Saved data entries
┌──
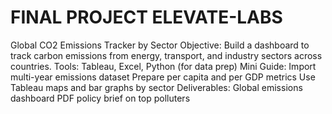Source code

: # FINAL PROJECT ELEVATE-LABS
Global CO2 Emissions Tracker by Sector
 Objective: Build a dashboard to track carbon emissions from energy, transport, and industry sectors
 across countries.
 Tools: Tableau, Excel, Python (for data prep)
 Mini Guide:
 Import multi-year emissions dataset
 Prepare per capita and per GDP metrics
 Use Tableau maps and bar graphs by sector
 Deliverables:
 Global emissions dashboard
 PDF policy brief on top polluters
└──
┌──
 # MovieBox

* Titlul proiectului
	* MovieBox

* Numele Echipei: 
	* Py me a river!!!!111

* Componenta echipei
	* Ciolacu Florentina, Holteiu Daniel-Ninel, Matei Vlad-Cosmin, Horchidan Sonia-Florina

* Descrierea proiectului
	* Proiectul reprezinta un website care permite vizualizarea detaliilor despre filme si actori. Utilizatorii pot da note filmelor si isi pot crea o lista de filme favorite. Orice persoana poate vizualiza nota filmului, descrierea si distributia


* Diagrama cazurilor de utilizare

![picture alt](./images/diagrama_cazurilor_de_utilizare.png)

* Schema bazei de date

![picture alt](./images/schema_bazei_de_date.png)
└──
Every line above with the string "Global" in it should be copied into the answer.

Answer area
Global CO2 Emissions Tracker by Sector
 Global emissions dashboard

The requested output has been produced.